> Record excerpts:

============================================================

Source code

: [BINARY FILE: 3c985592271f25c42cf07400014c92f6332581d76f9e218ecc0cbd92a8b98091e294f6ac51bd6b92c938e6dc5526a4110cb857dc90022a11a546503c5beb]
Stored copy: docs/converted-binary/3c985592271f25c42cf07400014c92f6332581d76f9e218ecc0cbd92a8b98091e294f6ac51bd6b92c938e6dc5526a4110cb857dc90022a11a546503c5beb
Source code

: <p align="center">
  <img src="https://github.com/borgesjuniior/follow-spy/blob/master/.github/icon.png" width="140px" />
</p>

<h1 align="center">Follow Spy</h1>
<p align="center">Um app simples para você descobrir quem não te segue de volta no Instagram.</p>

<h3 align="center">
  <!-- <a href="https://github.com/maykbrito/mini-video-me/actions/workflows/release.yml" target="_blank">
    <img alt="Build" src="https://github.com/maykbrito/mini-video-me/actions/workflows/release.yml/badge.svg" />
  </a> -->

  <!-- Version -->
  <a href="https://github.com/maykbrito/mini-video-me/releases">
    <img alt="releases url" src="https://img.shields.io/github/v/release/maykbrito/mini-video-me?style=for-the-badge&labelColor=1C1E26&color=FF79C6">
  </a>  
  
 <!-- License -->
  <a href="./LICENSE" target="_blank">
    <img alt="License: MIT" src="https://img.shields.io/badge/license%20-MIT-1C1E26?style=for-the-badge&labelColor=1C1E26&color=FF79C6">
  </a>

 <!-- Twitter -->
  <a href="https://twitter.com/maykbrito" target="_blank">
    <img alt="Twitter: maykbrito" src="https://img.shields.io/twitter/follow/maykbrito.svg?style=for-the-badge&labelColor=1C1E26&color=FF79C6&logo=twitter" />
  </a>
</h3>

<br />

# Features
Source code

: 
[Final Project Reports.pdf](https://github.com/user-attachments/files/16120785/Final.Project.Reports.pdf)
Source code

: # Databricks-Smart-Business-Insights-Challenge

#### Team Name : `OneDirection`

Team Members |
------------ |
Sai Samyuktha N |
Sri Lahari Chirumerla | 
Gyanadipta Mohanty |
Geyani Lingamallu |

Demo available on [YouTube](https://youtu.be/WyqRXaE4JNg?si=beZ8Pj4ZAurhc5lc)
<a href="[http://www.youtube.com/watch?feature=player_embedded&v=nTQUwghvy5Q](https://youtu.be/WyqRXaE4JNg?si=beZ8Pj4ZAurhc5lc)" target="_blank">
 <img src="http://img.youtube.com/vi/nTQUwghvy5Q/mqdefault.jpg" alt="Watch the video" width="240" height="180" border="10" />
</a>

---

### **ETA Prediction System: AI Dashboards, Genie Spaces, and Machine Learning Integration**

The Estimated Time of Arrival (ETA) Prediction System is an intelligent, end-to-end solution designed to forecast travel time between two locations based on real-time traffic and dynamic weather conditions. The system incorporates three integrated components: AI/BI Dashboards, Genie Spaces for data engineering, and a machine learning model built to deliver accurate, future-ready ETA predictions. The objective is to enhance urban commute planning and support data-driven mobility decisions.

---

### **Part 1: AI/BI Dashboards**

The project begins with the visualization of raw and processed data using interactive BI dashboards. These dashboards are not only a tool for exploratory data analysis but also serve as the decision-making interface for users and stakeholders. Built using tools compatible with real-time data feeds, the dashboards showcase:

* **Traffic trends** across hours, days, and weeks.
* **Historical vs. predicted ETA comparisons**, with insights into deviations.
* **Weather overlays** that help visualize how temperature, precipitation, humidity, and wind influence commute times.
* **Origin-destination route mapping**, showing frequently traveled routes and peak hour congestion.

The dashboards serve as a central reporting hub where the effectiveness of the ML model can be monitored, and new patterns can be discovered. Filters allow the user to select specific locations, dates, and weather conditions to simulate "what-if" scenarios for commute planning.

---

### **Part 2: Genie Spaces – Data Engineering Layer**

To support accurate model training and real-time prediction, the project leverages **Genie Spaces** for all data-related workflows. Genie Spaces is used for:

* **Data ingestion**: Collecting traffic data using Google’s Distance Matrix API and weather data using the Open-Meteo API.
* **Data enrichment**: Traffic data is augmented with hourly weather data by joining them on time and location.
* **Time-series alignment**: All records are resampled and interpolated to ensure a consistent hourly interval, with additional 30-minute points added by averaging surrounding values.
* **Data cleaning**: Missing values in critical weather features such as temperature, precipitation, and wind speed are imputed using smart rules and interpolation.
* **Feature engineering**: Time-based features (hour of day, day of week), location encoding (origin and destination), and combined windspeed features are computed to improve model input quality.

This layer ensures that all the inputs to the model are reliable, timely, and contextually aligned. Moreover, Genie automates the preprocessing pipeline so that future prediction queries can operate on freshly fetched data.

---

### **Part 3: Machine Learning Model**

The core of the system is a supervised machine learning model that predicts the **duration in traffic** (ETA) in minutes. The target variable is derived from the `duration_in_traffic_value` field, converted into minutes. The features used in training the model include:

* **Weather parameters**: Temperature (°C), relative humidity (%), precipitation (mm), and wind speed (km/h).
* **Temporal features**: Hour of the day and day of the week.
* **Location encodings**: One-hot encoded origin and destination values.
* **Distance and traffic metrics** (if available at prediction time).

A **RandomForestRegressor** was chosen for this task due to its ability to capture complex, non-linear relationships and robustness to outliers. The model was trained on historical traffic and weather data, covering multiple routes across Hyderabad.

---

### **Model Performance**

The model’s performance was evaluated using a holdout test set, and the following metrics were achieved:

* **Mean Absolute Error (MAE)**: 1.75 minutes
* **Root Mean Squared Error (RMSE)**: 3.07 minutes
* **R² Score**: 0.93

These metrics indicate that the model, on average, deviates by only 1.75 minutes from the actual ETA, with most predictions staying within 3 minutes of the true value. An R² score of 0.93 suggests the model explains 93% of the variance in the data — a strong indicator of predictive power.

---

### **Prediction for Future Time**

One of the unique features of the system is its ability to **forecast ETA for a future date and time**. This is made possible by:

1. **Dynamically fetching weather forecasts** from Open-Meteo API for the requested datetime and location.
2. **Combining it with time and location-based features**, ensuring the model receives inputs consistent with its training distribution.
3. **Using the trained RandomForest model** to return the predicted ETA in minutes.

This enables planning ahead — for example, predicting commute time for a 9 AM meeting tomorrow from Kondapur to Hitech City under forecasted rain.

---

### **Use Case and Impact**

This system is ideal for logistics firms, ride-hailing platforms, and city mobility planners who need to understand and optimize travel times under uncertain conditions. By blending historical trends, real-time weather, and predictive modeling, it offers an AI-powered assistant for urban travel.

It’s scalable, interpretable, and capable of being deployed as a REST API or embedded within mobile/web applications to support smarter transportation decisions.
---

============================================================

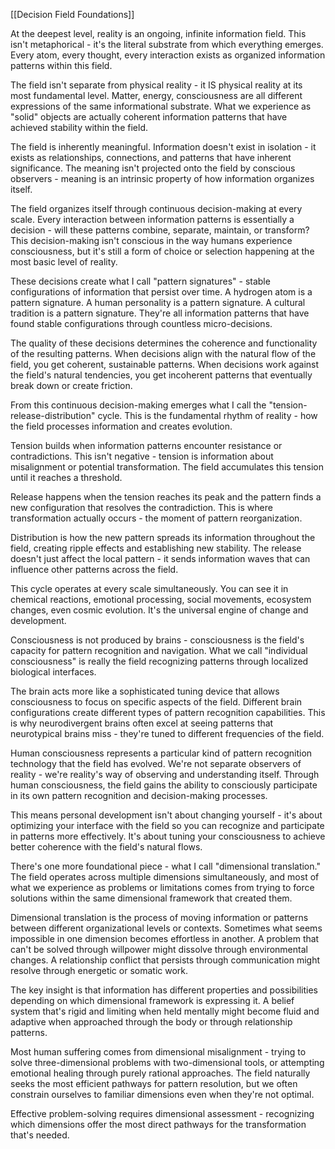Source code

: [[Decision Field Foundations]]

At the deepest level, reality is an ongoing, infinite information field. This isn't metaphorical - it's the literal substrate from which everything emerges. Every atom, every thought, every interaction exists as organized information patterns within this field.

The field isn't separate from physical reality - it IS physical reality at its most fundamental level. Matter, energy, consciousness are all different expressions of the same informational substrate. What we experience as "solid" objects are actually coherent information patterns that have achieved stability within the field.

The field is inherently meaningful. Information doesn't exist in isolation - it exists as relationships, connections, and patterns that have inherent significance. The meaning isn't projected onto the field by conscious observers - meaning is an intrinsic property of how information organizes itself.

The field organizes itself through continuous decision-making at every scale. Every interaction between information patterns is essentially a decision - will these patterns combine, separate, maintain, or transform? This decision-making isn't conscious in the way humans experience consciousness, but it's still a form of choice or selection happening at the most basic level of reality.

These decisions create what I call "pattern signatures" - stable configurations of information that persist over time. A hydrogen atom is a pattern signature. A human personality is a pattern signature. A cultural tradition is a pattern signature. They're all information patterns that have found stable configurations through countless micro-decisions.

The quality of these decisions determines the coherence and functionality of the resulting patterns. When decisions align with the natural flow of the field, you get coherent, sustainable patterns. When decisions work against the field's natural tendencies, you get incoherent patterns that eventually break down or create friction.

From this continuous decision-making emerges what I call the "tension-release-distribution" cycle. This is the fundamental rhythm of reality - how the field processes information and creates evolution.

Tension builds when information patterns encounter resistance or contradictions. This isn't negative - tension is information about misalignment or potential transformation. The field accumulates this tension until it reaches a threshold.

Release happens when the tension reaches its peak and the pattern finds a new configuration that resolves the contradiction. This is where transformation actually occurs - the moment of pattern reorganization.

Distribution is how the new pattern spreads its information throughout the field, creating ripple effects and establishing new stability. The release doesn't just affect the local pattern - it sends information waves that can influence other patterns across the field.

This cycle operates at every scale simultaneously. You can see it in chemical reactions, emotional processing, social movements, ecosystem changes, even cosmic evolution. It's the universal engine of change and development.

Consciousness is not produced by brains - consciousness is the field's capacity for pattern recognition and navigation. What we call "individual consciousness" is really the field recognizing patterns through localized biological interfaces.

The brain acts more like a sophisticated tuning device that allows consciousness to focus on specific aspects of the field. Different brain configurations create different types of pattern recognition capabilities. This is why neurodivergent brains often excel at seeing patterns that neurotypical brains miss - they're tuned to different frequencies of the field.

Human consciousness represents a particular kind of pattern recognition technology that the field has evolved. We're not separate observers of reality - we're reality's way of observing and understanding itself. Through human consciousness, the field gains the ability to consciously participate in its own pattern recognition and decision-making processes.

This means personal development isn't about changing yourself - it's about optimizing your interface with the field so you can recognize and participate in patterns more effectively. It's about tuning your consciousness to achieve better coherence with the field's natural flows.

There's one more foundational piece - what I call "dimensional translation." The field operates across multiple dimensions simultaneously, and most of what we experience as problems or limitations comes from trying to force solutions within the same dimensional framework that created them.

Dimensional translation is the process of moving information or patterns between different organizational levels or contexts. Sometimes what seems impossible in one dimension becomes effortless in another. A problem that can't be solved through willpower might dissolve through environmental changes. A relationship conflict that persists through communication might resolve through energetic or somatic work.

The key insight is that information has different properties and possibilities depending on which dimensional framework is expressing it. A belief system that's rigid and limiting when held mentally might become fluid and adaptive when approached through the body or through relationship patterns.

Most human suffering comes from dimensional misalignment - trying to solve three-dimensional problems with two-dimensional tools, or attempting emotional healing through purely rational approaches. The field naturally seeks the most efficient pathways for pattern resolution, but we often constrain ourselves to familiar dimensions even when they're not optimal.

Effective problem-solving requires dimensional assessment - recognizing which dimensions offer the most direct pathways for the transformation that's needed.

============================================================

> Your instructions:
Could you return exactly the lines above from the line with "To support accurate" to the line with "averaging surrounding values.", both included, and nothing else?

> Worked solution:
To support accurate model training and real-time prediction, the project leverages **Genie Spaces** for all data-related workflows. Genie Spaces is used for:

* **Data ingestion**: Collecting traffic data using Google’s Distance Matrix API and weather data using the Open-Meteo API.
* **Data enrichment**: Traffic data is augmented with hourly weather data by joining them on time and location.
* **Time-series alignment**: All records are resampled and interpolated to ensure a consistent hourly interval, with additional 30-minute points added by averaging surrounding values.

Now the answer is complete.